[[ Material for this task open ]]

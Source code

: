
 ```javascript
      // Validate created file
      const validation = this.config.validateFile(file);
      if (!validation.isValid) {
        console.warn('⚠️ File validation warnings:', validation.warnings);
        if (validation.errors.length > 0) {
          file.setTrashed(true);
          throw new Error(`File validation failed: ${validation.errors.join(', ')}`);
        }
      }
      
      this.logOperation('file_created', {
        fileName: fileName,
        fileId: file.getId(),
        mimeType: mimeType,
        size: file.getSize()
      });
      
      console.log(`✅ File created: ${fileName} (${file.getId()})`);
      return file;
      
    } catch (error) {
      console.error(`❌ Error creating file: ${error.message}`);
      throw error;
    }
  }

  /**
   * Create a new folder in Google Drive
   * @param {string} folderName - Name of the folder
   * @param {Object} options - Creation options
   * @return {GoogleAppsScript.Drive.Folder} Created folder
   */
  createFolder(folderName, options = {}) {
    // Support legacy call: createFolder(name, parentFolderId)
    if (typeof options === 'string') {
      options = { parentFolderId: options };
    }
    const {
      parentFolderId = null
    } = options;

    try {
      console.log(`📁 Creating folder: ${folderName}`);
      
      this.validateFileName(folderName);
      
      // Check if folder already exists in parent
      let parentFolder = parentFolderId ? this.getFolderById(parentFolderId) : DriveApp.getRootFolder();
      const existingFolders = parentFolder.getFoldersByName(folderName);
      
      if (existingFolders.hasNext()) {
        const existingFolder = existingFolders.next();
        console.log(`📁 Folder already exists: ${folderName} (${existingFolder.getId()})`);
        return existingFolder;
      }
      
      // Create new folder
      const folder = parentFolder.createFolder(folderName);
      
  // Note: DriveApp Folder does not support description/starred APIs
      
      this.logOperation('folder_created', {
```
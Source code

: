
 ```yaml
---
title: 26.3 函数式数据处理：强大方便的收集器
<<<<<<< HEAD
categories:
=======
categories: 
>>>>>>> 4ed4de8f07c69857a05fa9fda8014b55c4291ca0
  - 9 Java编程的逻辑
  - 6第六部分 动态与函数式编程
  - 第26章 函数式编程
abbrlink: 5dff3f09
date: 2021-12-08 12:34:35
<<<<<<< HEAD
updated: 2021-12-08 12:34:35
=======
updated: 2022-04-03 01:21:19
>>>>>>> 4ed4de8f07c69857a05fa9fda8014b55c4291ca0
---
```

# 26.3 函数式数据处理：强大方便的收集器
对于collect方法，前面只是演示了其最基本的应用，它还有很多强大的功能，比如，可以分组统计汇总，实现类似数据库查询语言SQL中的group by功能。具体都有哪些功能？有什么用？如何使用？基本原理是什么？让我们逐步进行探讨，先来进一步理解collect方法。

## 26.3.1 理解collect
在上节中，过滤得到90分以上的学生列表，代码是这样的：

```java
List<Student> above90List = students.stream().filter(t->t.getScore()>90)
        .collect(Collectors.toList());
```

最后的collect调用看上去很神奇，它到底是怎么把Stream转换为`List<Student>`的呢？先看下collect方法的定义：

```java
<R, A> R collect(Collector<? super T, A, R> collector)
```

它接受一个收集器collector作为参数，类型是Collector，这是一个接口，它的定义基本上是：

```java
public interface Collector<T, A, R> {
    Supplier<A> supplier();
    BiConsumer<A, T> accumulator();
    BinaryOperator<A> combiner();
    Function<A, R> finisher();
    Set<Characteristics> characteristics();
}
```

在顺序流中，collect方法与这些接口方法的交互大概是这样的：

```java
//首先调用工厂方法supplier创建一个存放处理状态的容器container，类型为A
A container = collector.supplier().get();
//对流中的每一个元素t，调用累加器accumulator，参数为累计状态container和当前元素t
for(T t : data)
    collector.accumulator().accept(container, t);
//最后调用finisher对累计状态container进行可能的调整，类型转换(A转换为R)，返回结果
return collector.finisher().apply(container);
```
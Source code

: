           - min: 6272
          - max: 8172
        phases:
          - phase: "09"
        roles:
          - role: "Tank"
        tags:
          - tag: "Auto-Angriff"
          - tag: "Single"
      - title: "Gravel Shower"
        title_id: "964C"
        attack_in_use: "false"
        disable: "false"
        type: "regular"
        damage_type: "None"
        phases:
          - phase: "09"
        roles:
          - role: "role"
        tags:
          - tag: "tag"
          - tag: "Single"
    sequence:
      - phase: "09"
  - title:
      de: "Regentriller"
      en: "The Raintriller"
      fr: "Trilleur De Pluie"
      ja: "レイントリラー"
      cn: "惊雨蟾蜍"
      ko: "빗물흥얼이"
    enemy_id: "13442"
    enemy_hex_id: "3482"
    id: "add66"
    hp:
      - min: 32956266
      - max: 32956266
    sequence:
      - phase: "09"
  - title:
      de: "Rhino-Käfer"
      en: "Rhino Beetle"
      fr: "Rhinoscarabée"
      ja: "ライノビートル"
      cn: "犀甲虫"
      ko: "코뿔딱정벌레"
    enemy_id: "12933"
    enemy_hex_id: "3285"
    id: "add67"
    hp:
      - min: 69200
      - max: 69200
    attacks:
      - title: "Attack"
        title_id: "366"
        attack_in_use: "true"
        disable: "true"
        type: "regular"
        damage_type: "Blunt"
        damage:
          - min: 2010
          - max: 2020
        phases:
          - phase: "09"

[[ Material for this task closed ]]

The task:
Only the lines with "string" are needed; find them in the records and copy each one.

Task solution:
   * @param {string} folderName - Name of the folder
    if (typeof options === 'string') {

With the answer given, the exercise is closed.